#### What you should do:
The copy you return must match the listing word for word and carry no pictures.

#### Input records:
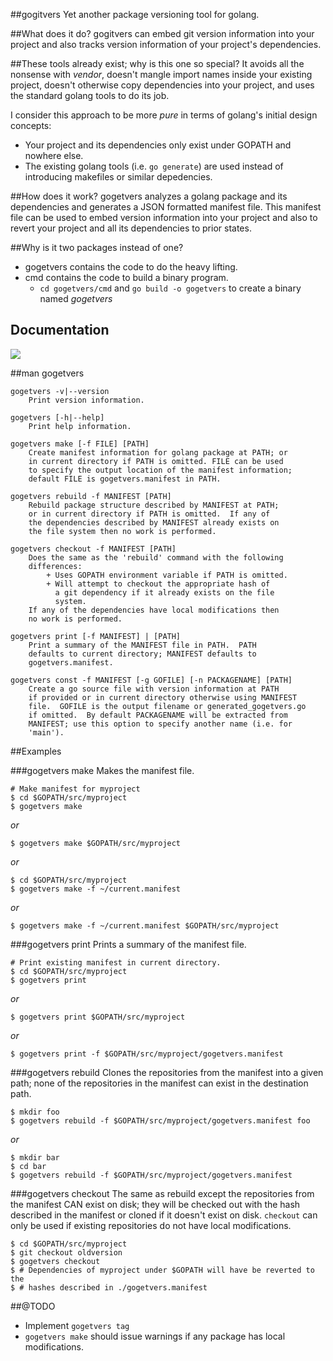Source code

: ##gogitvers
Yet another package versioning tool for golang.

##What does it do?
gogitvers can embed git version information into your project and also
tracks version information of your project's dependencies.

##These tools already exist; why is this one so special?
It avoids all the nonsense with *vendor*, doesn't mangle import names
inside your existing project, doesn't otherwise copy dependencies
into your project, and uses the standard golang tools to do its job.

I consider this approach to be more *pure* in terms of golang's initial design concepts:
* Your project and its dependencies only exist under GOPATH and nowhere else.
* The existing golang tools (i.e. `go generate`) are used instead of introducing
makefiles or similar depedencies.

##How does it work?
gogetvers analyzes a golang package and its dependencies and generates a 
JSON formatted manifest file.  This manifest file can be used to embed
version information into your project and also to revert your project
and all its dependencies to prior states.

##Why is it two packages instead of one?
* gogetvers contains the code to do the heavy lifting.
* cmd contains the code to build a binary program.
  * `cd gogetvers/cmd` and `go build -o gogetvers` to create a binary named *gogetvers*

## Documentation
[![](https://img.shields.io/badge/godoc-reference-blue.svg)](https://godoc.org/github.com/rbredlau/gogitvers)

##man gogetvers
```
gogetvers -v|--version
    Print version information.

gogetvers [-h|--help]
    Print help information.

gogetvers make [-f FILE] [PATH]
    Create manifest information for golang package at PATH; or
    in current directory if PATH is omitted. FILE can be used
    to specify the output location of the manifest information;
    default FILE is gogetvers.manifest in PATH.

gogetvers rebuild -f MANIFEST [PATH]
    Rebuild package structure described by MANIFEST at PATH;
    or in current directory if PATH is omitted.  If any of
    the dependencies described by MANIFEST already exists on
    the file system then no work is performed.

gogetvers checkout -f MANIFEST [PATH]
    Does the same as the 'rebuild' command with the following
    differences:
        + Uses GOPATH environment variable if PATH is omitted.
        + Will attempt to checkout the appropriate hash of
          a git dependency if it already exists on the file
          system.
    If any of the dependencies have local modifications then
    no work is performed.

gogetvers print [-f MANIFEST] | [PATH]
    Print a summary of the MANIFEST file in PATH.  PATH
    defaults to current directory; MANIFEST defaults to
    gogetvers.manifest.

gogetvers const -f MANIFEST [-g GOFILE] [-n PACKAGENAME] [PATH]
    Create a go source file with version information at PATH
    if provided or in current directory otherwise using MANIFEST
    file.  GOFILE is the output filename or generated_gogetvers.go
    if omitted.  By default PACKAGENAME will be extracted from
    MANIFEST; use this option to specify another name (i.e. for
    'main').
```

##Examples

###gogetvers make
Makes the manifest file.
```
# Make manifest for myproject
$ cd $GOPATH/src/myproject
$ gogetvers make
```
*or*
```
$ gogetvers make $GOPATH/src/myproject
```
*or*
```
$ cd $GOPATH/src/myproject
$ gogetvers make -f ~/current.manifest 
```
*or*
```
$ gogetvers make -f ~/current.manifest $GOPATH/src/myproject
```

###gogetvers print
Prints a summary of the manifest file.
```
# Print existing manifest in current directory.
$ cd $GOPATH/src/myproject
$ gogetvers print
```
*or*
```
$ gogetvers print $GOPATH/src/myproject
```
*or*
```
$ gogetvers print -f $GOPATH/src/myproject/gogetvers.manifest
```

###gogetvers rebuild
Clones the repositories from the manifest into a given path; none
of the repositories in the manifest can exist in the destination path.
```
$ mkdir foo
$ gogetvers rebuild -f $GOPATH/src/myproject/gogetvers.manifest foo
```
*or*
```
$ mkdir bar
$ cd bar
$ gogetvers rebuild -f $GOPATH/src/myproject/gogetvers.manifest
```

###gogetvers checkout
The same as rebuild except the repositories from the manifest CAN exist on disk;
they will be checked out with the hash described in the manifest or cloned if
it doesn't exist on disk.  `checkout` can only be used if existing repositories
do not have local modifications.
```
$ cd $GOPATH/src/myproject
$ git checkout oldversion
$ gogetvers checkout
$ # Dependencies of myproject under $GOPATH will have be reverted to the
$ # hashes described in ./gogetvers.manifest
```

##@TODO
+ Implement `gogetvers tag`
+ `gogetvers make` should issue warnings if any package has local modifications.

#### Response to the exercise:
Source code

: ##gogitvers
Yet another package versioning tool for golang.

##What does it do?
gogitvers can embed git version information into your project and also
tracks version information of your project's dependencies.

##These tools already exist; why is this one so special?
It avoids all the nonsense with *vendor*, doesn't mangle import names
inside your existing project, doesn't otherwise copy dependencies
into your project, and uses the standard golang tools to do its job.

I consider this approach to be more *pure* in terms of golang's initial design concepts:
* Your project and its dependencies only exist under GOPATH and nowhere else.
* The existing golang tools (i.e. `go generate`) are used instead of introducing
makefiles or similar depedencies.

##How does it work?
gogetvers analyzes a golang package and its dependencies and generates a 
JSON formatted manifest file.  This manifest file can be used to embed
version information into your project and also to revert your project
and all its dependencies to prior states.

##Why is it two packages instead of one?
* gogetvers contains the code to do the heavy lifting.
* cmd contains the code to build a binary program.
  * `cd gogetvers/cmd` and `go build -o gogetvers` to create a binary named *gogetvers*

## Documentation
[![](https://img.shields.io/badge/godoc-reference-blue.svg)](https://godoc.org/github.com/rbredlau/gogitvers)

##man gogetvers
```
gogetvers -v|--version
    Print version information.

gogetvers [-h|--help]
    Print help information.

gogetvers make [-f FILE] [PATH]
    Create manifest information for golang package at PATH; or
    in current directory if PATH is omitted. FILE can be used
    to specify the output location of the manifest information;
    default FILE is gogetvers.manifest in PATH.

gogetvers rebuild -f MANIFEST [PATH]
    Rebuild package structure described by MANIFEST at PATH;
    or in current directory if PATH is omitted.  If any of
    the dependencies described by MANIFEST already exists on
    the file system then no work is performed.

gogetvers checkout -f MANIFEST [PATH]
    Does the same as the 'rebuild' command with the following
    differences:
        + Uses GOPATH environment variable if PATH is omitted.
        + Will attempt to checkout the appropriate hash of
          a git dependency if it already exists on the file
          system.
    If any of the dependencies have local modifications then
    no work is performed.

gogetvers print [-f MANIFEST] | [PATH]
    Print a summary of the MANIFEST file in PATH.  PATH
    defaults to current directory; MANIFEST defaults to
    gogetvers.manifest.

gogetvers const -f MANIFEST [-g GOFILE] [-n PACKAGENAME] [PATH]
    Create a go source file with version information at PATH
    if provided or in current directory otherwise using MANIFEST
    file.  GOFILE is the output filename or generated_gogetvers.go
    if omitted.  By default PACKAGENAME will be extracted from
    MANIFEST; use this option to specify another name (i.e. for
    'main').
```

##Examples

###gogetvers make
Makes the manifest file.
```
# Make manifest for myproject
$ cd $GOPATH/src/myproject
$ gogetvers make
```
*or*
```
$ gogetvers make $GOPATH/src/myproject
```
*or*
```
$ cd $GOPATH/src/myproject
$ gogetvers make -f ~/current.manifest 
```
*or*
```
$ gogetvers make -f ~/current.manifest $GOPATH/src/myproject
```

###gogetvers print
Prints a summary of the manifest file.
```
# Print existing manifest in current directory.
$ cd $GOPATH/src/myproject
$ gogetvers print
```
*or*
```
$ gogetvers print $GOPATH/src/myproject
```
*or*
```
$ gogetvers print -f $GOPATH/src/myproject/gogetvers.manifest
```

###gogetvers rebuild
Clones the repositories from the manifest into a given path; none
of the repositories in the manifest can exist in the destination path.
```
$ mkdir foo
$ gogetvers rebuild -f $GOPATH/src/myproject/gogetvers.manifest foo
```
*or*
```
$ mkdir bar
$ cd bar
$ gogetvers rebuild -f $GOPATH/src/myproject/gogetvers.manifest
```

###gogetvers checkout
The same as rebuild except the repositories from the manifest CAN exist on disk;
they will be checked out with the hash described in the manifest or cloned if
it doesn't exist on disk.  `checkout` can only be used if existing repositories
do not have local modifications.
```
$ cd $GOPATH/src/myproject
$ git checkout oldversion
$ gogetvers checkout
$ # Dependencies of myproject under $GOPATH will have be reverted to the
$ # hashes described in ./gogetvers.manifest
```

##@TODO
+ Implement `gogetvers tag`
+ `gogetvers make` should issue warnings if any package has local modifications.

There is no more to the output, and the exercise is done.